Many people during this time have reassessed what is truly important to them and reimagined their approach to work; and their expectations of workplaces in line with this have shifted. And what has shone through as a central theme at this time, is that a business is nothing without its biggest asset – its people.
Within the context of this - during a time of global volatility and local uncertainty - The Access Group undertook a research piece to understand exactly how much societal, environmental and personal well-being factors matter when it comes to business focus, and how well Australian organisations are performing against these. As a provider of business software solutions that deliver better ways of working, we are always seeking to understand how people work, how they want to work, and how organisations can better enable their people with the freedom to do more. Ultimately, the research sought to establish if there was a way in which organisations could better deliver on those elements in the name of profits and long-term prosperity.
The research, Powering Profits and Prosperity, was conducted in June 2022, and it uncovered a number of key factors that drive long term success – for both businesses and the people within. The research shows a nuanced picture where psychological and social factors are just as important to people as their paycheck. And in fact, in some cases these factors outweigh the economic, especially where people want to work for organisations that have a wider social impact.
So, if businesses want to adapt and future proof, they must listen to what the people are saying and asking for - and act. Lip service is no longer enough.
1. People want more than just money. While economic factors understandably remain top of employees’ concerns, societal and psychological factors are also important considerations for working Australians, across every generation.
2. Organisations are not meeting expectations. There is an integrity gap between what organisations claim to be doing, and the reality of what their people are experiencing when it comes to economic, ecological, psychological and societal outcomes.
3. Autonomous organisations perform better in all areas. Working in an environment that supports greater autonomy leads to better business outcomes across customer loyalty, talent retention, community and environmental standing.
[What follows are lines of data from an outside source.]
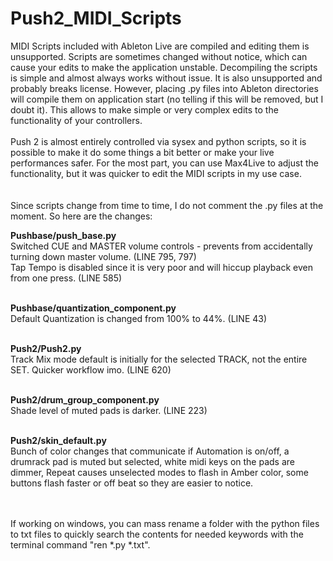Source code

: # Push2_MIDI_Scripts

MIDI Scripts included with Ableton Live are compiled and editing them is unsupported. Scripts are sometimes changed without notice, which can cause your edits to make the application unstable. Decompiling the scripts is simple and almost always works without issue. It is also unsupported and probably breaks license. However, placing .py files into Ableton directories will compile them on application start (no telling if this will be removed, but I doubt it). This allows to make simple or very complex edits to the functionality of your controllers.<br/><br/>
Push 2 is almost entirely controlled via sysex and python scripts, so it is possible to make it do some things a bit better or make your live performances safer. For the most part, you can use Max4Live to adjust the functionality, but it was quicker to edit the MIDI scripts in my use case.<br/><br/><br/>
Since scripts change from time to time, I do not comment the .py files at the moment. So here are the changes:<br/>

<b>Pushbase/push_base.py</b><br/>
Switched CUE and MASTER volume controls - prevents from accidentally turning down master volume. (LINE 795, 797)<br/>
Tap Tempo is disabled since it is very poor and will hiccup playback even from one press. (LINE 585)<br/><br/>

<b>Pushbase/quantization_component.py</b><br/>
Default Quantization is changed from 100% to 44%. (LINE 43)<br/><br/>

<b>Push2/Push2.py</b><br/>
Track Mix mode default is initially for the selected TRACK, not the entire SET. Quicker workflow imo. (LINE 620)<br/><br/>

<b>Push2/drum_group_component.py</b><br/>
Shade level of muted pads is darker. (LINE 223)<br/><br/>

<b>Push2/skin_default.py</b><br/>
Bunch of color changes that communicate if Automation is on/off, a drumrack pad is muted but selected, white midi keys on the pads are dimmer, Repeat causes unselected modes to flash in Amber color, some buttons flash faster or off beat so they are easier to notice.<br/><br/><br/>

If working on windows, you can mass rename a folder with the python files to txt files to quickly search the contents for needed keywords with the terminal command "ren *.py *.txt".<br/><br/>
But these ideas can be a little esoteric in nature. How do businesses actually bring this to life in a real everyday sense?
The right People
People are the backbone of every business, and having a team with diverse backgrounds with a varied mix of skills and experience provides a range of technical abilities that can support and challenge each other, and combine to support and enhance the broader team and business.
High staff turnover can be costly for any business. Did you know, the cost of hiring is around two times an employee’s annual salary, while the cost of onboarding is around 16%? On top of this, organisations face delayed revenue and productivity with having to hire new employees as a result of poor employee retention rates. Finding the right people, and keeping them is central to future proofing your business.
How do you do that? Listen to what your people want. We saw from the Powering Profits and Prosperity research that most employees feel unable to affect the direction and focus of their organisation. Across a range of measures, just 36% said their organisation’s ‘financial success and growth’ was driven by all people within the business. That drops to 28% when it comes to driving their organisation’s ‘positive impact on the environment’, 36% for ‘positive impact on their people’ and 37% for ‘positive impact on the wider community’. Having employees who feel disempowered to make a difference is a recipe for disengagement and should be considered a warning to organisations seeking to drive better engagement.
So, what can organisations do to engage and retain their staff at a time when financial concerns are top of mind for many Australians and corporates, who are competing for the same talent, and have much deeper pockets to dig into?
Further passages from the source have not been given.